YWCA Settlement Services worker Houssem Briki helps a visitor register at the refugee camp the organization recreated as a demonstration for World Refugee Day. -- Jason Kerr/Daily Herald

Cramped living conditions, small or non-existent school houses, long walks to the well, and a steady diet of beans and rice.

These are the conditions refugees live through while staying in refugee camps across the world, and it’s the conditions the Prince Albert YWCA wanted to recreate as part of World Refugee Day.

YWCA Settlement Services manager Carolyn Hobden said it’s one thing to hear about refugee camps second hand, but to experience them, even in a small recreation like this one, can change how people view refugees.

“I hope (visitors) get a new insight to what happens to people when war breaks out in their country,” Hobden explained. “It becomes more of a reality when you see how many rations you would get at a refugee camp, how far you would have to travel for water, how you would have to move in a very small dwelling, and how you would have to move very quickly.”

Hobden and other Settlement Services volunteers and employees recreated a mini-refugee camp in the basement of their headquarters on 11th Street East for Refugee Day. The event also featured live music, food, and a chance to hear from Prince Albert residents who once lived in refugee camps.

Hobden hopes the event will help residents born and raised in Canada understand the challenges refugees have to overcome before arriving in Canada.

“If they (refugees) had the choice, they would be home where their family is, where their friends are, where the language is familiar, where the culture is familiar,” Hobden said. “Everything is new here and you have to learn everything about your new community all over.
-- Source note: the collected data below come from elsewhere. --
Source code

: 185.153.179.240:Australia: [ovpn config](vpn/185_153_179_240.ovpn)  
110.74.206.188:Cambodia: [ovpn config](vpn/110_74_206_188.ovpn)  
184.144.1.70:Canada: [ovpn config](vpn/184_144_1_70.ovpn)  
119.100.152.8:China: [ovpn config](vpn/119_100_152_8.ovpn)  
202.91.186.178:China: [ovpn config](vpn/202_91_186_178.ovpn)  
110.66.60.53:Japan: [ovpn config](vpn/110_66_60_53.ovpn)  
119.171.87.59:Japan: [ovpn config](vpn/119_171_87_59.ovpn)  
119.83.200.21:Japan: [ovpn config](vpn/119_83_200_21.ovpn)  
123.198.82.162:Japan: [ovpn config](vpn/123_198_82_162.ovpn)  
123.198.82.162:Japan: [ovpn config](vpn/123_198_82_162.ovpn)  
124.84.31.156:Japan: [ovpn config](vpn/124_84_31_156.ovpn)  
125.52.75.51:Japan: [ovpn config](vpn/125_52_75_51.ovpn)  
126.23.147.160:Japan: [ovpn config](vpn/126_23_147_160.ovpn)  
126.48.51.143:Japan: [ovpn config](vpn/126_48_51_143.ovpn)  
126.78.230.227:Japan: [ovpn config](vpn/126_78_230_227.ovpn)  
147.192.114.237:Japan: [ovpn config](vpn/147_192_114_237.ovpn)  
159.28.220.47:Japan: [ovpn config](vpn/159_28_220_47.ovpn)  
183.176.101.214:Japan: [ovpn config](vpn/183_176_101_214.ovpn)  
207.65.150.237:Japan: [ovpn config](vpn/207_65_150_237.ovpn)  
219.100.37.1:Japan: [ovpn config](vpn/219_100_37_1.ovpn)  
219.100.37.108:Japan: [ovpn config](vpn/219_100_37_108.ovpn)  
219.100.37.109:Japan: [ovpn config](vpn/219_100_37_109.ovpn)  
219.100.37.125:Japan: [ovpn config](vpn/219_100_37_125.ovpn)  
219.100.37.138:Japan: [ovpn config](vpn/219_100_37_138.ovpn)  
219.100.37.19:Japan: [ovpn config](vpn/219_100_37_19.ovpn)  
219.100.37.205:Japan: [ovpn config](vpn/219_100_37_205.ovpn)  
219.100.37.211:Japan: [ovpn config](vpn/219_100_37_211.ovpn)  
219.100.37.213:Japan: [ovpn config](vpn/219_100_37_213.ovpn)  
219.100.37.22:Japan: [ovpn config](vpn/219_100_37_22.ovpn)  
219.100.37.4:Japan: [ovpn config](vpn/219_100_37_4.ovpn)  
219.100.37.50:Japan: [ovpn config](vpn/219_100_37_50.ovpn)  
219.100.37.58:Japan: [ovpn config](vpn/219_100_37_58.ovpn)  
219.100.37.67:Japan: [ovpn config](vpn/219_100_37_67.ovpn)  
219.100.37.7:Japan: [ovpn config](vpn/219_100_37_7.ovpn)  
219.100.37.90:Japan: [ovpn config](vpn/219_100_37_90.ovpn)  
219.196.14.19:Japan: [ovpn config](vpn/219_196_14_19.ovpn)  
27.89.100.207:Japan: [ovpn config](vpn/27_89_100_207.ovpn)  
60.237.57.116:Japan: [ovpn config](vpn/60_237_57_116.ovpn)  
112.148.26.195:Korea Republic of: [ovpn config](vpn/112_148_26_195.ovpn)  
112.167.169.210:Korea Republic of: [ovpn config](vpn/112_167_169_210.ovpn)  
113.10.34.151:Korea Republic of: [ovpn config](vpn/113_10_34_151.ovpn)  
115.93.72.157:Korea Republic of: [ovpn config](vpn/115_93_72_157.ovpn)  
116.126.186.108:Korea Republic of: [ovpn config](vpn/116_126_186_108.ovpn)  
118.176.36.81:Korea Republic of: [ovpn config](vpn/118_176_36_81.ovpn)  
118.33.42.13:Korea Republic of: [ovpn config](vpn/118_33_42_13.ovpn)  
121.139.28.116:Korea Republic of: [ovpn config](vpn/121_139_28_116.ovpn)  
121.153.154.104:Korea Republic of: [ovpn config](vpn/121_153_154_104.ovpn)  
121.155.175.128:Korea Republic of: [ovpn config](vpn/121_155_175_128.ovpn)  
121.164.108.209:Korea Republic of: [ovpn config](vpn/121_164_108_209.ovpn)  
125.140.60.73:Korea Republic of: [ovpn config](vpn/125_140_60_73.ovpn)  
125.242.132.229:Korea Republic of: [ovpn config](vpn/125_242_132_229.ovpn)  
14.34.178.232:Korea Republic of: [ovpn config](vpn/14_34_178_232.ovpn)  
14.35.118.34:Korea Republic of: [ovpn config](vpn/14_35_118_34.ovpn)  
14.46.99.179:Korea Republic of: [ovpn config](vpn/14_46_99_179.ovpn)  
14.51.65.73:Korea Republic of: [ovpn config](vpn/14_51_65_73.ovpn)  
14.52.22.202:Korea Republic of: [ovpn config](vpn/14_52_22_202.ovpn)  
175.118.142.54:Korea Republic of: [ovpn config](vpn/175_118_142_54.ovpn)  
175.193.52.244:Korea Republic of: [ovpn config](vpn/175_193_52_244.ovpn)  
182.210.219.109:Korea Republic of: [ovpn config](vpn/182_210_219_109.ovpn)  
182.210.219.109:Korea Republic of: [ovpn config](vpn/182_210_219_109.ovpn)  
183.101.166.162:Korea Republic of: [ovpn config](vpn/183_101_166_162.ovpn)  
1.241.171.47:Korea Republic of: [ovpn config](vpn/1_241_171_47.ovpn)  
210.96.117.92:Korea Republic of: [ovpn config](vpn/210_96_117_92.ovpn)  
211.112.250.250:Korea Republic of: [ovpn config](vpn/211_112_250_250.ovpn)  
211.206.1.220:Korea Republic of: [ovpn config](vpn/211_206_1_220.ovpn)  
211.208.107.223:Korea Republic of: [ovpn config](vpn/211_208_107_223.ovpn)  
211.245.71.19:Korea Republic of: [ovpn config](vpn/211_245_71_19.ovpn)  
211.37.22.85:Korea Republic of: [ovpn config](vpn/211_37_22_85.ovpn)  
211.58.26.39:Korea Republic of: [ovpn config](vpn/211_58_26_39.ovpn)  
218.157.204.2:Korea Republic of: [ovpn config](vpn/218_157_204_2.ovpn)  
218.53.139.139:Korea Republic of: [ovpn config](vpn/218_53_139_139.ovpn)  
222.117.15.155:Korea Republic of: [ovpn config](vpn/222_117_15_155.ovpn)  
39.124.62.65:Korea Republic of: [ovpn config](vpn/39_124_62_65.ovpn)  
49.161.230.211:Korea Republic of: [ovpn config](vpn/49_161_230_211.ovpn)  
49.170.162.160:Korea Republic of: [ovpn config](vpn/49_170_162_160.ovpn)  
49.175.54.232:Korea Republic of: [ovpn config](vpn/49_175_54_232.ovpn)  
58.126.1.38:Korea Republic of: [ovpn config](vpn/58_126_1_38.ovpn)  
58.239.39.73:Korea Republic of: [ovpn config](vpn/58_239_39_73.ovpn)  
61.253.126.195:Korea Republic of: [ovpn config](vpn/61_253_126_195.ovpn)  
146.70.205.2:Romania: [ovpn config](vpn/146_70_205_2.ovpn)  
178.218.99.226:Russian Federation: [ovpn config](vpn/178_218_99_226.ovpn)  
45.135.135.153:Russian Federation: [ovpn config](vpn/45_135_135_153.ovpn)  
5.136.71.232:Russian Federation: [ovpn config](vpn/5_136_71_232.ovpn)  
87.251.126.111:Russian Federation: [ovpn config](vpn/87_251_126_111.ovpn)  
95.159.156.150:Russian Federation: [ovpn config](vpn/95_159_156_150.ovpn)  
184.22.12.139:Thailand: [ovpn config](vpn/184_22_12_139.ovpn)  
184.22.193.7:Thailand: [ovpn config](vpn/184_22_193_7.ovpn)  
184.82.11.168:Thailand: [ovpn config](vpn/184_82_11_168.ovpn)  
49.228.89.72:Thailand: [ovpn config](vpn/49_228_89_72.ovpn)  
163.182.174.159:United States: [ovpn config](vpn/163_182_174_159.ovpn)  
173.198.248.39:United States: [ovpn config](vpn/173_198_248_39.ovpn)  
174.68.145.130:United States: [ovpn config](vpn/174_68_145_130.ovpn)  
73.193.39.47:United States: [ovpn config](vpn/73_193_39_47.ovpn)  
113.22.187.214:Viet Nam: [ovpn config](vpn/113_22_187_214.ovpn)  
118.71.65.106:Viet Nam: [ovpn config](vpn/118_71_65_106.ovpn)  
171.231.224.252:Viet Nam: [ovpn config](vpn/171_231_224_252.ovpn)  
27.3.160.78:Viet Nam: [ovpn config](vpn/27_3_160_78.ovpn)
It’s a difficult life.”

Children play in a school room built to resemble the school students learn in while in refugee camps. — Jason Kerr/Daily Herald

Najibulla Sorosh never spent time in a refugee camp, but he understands many of the challenges refugees go through. As a settlement counselor at YWCA Settlement Services, he helps new refugees get settled in Prince Albert.

He said education, language, and mental health are the biggest barriers refugees face to integrating with Canadian society. Many have experienced traumatic events in their home countries, and their time in refugee camps means they cannot keep up with training and schooling.

Sorosh said it’s not uncommon for refugees with professional skills to arrive in Canada without proper certification due to the months or years they’ve spent in refugee camps. He also said some children who live in refugee camps will have gone months or years without going to school. They will all have to make up for lost time, and many of them don’t speak English or French, adding to their difficulties.

Despite the challenges, Sorosh said many refugees thrive in Prince Albert. They simply need the right opportunities.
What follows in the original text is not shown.